Sizes, Scales and Powers of 10

A Virtual Environment to Compare Extreme Sizes

How much is a billion? How tiny is an atom? These seem like simple questions, but people of all ages struggle to conceptualize extreme sizes and scales. However, sizes, scales and powers of 10 (10x) are fundamental subjects in STEM. When ISE assistant professor Karen Chen heard of this challenge, she knew that VR could help bring the hard to visualize items into view. The National Science Foundation (NSF) has awarded Chen and her team a $1.3 million research grant, allowing them to use virtual reality to improve students’ understanding of the extremes of scale in STEM.

“Conceptualizing extreme scales and sizes have been a well-documented challenge in the education literature,” Chen explained. However, the subject is a crucial one to understand in STEM fields. “Given many STEM fields have to deal with entities and ideas at the extremes of scale, it is critical for students to develop accurate conceptions of scales that exist well beyond their everyday experience of the world,” Chen stated. An inaccurate understanding of size and scale can make it hard to apply concepts in the real world, and not understanding subjects can also become a barrier to STEM for students. 

Karen Chen in Virtual Reality
Karen Chen testing a virtual reality environment inside of her C.A.V.E.

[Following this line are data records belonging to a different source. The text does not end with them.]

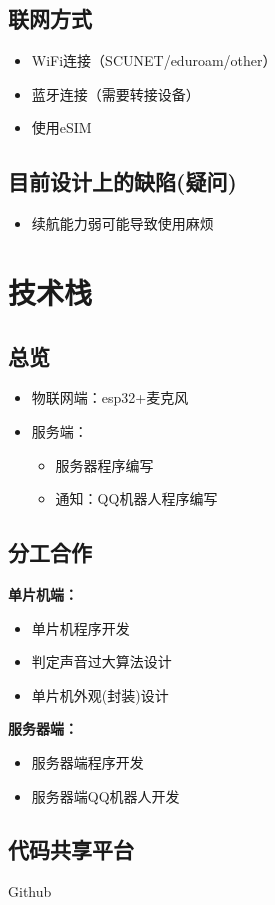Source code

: \documentclass[12pt, a4paper, oneside]{ctexart}
\begin{document}
\subsection{联网方式}
\begin{itemize}
    \item WiFi连接（SCUNET/eduroam/other）
    \item 蓝牙连接（需要转接设备）
    \item 使用eSIM
\end{itemize}

\subsection{目前设计上的缺陷(疑问)}
\begin{itemize}
    \item 续航能力弱可能导致使用麻烦
\end{itemize}


\section{技术栈}
\subsection{总览}
\begin{itemize}
    \item 物联网端：esp32+麦克风
    \item 服务端：
    \begin{itemize}
        \item 服务器程序编写
        \item 通知：QQ机器人程序编写
    \end{itemize}

\end{itemize}

\subsection{分工合作}

\textbf{单片机端：}
\begin{itemize}
    
    \item 单片机程序开发
    \item 判定声音过大算法设计
    \item 单片机外观(封装)设计
\end{itemize}

\textbf{服务器端：}

\begin{itemize}
    \item 服务器端程序开发
    \item 服务器端QQ机器人开发
    
\end{itemize}

\subsection{代码共享平台} 
Github 
\end{document}
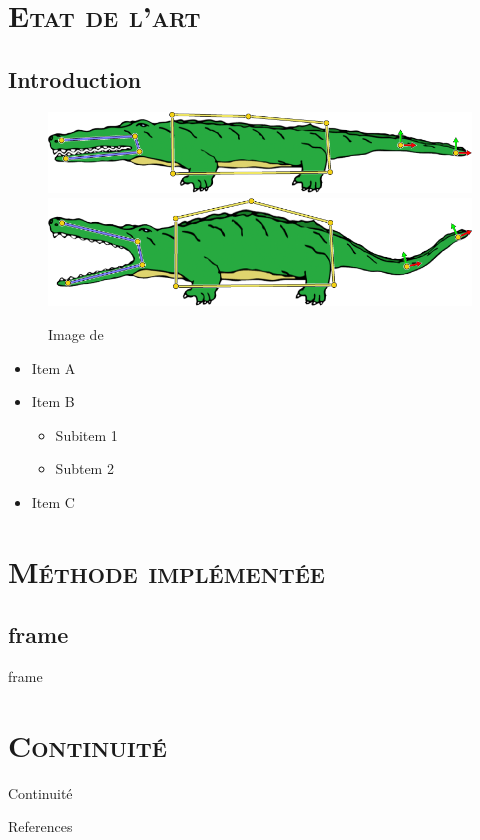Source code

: \documentclass[xcolor=x11names,compress]{beamer}
\renewcommand{\(}{\begin{columns}} \renewcommand{\)}{\end{columns}}
\newcommand{\<}[1]{\begin{column}{#1}} \renewcommand{\>}{\end{column}}
\begin{document}
\section{\scshape Etat de l'art}
\subsection{Introduction}
\begin{frame}{}
  \begin{figure}[h]
    \begin{center}
      \includegraphics[scale=0.2]{alligator-avant.png}
      \includegraphics[scale=0.2]{alligator-apres.png}
    \end{center}
\caption{Image de \citet{JBPS11}}
  \end{figure}
  \begin{itemize}
  \item Item A
  \item Item B
    \begin{itemize}
    \item Subitem 1
    \item Subtem 2
    \end{itemize}
  \item Item C
  \end{itemize}
\end{frame}


\section{\scshape Méthode implémentée}
\subsection{frame}
\begin{frame}{frame}

\end{frame}

\section{\scshape Continuité}
\begin{frame}{Continuité}

\end{frame}

\begin{frame}{References}



\end{frame}
\end{document}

As a solution, the team will create “Scale Worlds,” a new immersive virtual environment showing scientific entities of different sizes. Students can enter one of 31 distinct environments and see incredibly small and unbelievably large objects in relation to their bodies, like the difference between molecules and cells or the sun and the moon. This project allows students to make realistic comparisons and understand the concept of sizes, scales and powers of 10, which are impossible to make in everyday life. “Since VR enables us to visualize practically anything we could render using a computer, we thought it would be a great approach to help students conceptualize extreme scales,” Chen said. 

Chen is working with faculty from the College of Education and College of Design. “I am very excited about this collaboration with experts outside of the engineering field,” she stated, “Scale Worlds is truly a transdisciplinary research project.” How much is a billion? and how small is an atom? will be much easier questions to answer, thanks to Karen Chen and her team.